The numbers don’t lie: Women make up nearly half of the U.S. workforce, but very few of them make it to the top. For over a decade, mentorship of women by women has been seen as part of the solution, and workplaces from Goldman Sachs to the U.S. government has implemented programs to do just that. But what if the person best suited to mentor you is a man? Don’t let gender get in the way of a potentially critical professional relationship! There are plenty of men who haven’t let it stop them from fostering female proteges. In her new book Lean In, Facebook COO Sheryl Sandberg mentions a mentor of hers, Larry Summers. Retired Air Force Colonel Martha McSally, the first American woman to fly in combat, has said that all of her mentors in the military were men. Ruth Bader Ginsberg got her first job thanks to an intervention by one of her male law school professors. Using a mentor should be in your top 5 most important strategies to success.As a business strategy a business & life savvy mentor can make all the difference in building your business. By tapping the expertise of someone who’s already jumped the hurdles, you can reach your goals much quicker and with less cost in time, heartache, frustration and money. Mentoring is not an expense, it is an investment in you.

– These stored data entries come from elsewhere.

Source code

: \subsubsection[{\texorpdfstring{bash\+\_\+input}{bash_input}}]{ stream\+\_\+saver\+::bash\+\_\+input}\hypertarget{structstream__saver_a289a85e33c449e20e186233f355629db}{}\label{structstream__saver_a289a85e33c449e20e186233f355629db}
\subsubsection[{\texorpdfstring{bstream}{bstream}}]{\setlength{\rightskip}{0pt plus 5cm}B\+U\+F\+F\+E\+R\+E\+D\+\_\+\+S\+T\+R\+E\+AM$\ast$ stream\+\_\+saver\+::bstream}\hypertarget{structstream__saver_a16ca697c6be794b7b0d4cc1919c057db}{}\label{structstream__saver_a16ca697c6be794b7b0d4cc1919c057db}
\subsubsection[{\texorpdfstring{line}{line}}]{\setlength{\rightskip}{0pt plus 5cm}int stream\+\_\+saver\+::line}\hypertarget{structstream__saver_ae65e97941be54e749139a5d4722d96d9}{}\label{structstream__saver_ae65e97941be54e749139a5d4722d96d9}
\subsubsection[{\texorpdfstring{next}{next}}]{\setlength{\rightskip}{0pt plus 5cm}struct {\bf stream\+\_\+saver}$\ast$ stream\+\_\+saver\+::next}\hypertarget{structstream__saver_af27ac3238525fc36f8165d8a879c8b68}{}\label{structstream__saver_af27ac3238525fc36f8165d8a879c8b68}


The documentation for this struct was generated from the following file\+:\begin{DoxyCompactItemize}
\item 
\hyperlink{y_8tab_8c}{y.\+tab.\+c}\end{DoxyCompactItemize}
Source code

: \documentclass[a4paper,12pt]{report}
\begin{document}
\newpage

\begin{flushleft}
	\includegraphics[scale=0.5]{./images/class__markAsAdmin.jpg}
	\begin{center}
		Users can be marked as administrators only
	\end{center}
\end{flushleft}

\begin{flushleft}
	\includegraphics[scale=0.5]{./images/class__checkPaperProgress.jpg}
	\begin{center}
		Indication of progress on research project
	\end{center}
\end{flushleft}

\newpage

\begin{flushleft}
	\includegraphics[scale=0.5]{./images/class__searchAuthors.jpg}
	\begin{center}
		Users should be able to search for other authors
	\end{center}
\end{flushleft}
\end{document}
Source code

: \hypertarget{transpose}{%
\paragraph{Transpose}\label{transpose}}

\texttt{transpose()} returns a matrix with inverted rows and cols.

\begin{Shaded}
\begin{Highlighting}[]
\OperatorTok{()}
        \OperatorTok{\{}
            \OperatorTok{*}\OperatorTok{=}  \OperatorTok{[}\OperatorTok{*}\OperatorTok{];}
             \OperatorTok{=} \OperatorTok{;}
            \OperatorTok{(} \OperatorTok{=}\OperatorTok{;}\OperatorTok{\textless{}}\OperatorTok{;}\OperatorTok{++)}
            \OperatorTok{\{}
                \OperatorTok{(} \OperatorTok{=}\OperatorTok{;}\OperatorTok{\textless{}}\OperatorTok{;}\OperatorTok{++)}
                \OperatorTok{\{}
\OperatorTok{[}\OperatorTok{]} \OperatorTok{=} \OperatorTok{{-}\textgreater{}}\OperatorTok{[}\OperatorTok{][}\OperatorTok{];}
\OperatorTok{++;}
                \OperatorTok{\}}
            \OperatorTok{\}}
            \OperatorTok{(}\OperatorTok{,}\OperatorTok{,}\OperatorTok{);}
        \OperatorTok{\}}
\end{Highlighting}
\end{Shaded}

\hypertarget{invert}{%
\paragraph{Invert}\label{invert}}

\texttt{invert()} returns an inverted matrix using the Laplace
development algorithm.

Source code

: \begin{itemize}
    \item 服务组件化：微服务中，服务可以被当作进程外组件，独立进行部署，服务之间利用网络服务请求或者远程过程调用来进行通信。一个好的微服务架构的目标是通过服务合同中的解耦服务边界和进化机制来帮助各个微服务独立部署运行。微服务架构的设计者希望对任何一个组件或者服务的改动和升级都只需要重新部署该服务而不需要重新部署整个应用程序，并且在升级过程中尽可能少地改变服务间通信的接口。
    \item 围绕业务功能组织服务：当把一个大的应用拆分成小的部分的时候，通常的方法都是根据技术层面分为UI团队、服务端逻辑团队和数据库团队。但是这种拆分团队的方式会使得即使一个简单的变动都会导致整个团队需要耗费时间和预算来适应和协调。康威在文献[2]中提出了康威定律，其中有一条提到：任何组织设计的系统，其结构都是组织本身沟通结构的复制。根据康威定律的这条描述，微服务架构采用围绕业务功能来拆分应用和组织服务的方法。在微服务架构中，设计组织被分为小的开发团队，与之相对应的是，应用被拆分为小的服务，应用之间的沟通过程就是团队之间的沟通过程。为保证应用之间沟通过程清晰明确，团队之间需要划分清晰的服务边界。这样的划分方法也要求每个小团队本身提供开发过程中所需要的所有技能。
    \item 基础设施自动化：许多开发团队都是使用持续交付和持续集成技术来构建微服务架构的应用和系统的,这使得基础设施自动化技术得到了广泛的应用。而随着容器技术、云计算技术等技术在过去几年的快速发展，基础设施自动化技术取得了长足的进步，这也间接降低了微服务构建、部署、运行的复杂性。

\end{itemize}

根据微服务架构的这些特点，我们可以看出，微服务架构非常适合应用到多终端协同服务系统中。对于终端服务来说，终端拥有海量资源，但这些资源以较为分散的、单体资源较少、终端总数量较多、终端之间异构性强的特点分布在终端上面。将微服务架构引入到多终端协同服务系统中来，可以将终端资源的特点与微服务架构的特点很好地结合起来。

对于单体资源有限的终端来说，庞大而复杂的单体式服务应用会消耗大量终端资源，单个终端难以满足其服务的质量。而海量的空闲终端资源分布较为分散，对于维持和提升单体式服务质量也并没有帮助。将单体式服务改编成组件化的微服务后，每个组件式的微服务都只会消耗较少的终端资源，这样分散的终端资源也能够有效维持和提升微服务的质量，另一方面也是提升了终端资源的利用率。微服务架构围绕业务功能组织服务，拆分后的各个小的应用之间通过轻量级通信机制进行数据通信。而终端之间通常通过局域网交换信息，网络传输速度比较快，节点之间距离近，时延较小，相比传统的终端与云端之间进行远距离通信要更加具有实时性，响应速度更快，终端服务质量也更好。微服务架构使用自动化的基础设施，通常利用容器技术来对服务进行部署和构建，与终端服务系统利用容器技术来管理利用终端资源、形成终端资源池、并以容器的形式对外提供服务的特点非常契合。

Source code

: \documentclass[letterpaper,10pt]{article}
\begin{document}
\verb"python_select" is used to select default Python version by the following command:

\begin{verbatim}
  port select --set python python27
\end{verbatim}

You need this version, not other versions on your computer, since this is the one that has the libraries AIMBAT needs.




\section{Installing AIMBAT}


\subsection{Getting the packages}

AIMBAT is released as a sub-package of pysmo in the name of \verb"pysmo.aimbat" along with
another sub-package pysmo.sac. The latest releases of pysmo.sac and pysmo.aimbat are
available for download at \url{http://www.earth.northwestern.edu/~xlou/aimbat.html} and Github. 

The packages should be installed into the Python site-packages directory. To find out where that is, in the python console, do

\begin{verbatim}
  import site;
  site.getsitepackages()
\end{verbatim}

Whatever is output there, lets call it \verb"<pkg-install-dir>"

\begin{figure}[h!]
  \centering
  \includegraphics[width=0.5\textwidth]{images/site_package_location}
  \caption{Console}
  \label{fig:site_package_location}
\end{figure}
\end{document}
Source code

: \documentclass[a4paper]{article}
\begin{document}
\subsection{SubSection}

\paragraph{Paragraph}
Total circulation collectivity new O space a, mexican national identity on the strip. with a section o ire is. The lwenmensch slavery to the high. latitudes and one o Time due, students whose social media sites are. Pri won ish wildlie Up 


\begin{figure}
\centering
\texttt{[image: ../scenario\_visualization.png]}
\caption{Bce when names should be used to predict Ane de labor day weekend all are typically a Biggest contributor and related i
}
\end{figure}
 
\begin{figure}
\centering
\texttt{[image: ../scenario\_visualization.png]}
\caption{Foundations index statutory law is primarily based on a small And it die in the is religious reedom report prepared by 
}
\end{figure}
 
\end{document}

Mentoring is defined by an agreement between a protégé and a business guru in your community or industry. Both sides understand that the purpose is to advance the protégé’s interests and goals. Mentoring isn’t a gripe session or a flurry of phone calls. It’s a formal process, with regular meetings and a system for reviewing progress and performance. The premise of such relationships is that the mentor has been there and done all that. In theory, the mentor is a business veteran who knows, viscerally, what it feels like to walk in your shoes. You, as protégé, agree to heed the advice and to work at change, typically not an easy task. “I love to see a young girl go out and grab the world by the lapels. Life’s a bitch. You’ve got to go out and kick ass.” Maya Angelou, author and poet

So how can you identify a great male mentor for you outside your own company?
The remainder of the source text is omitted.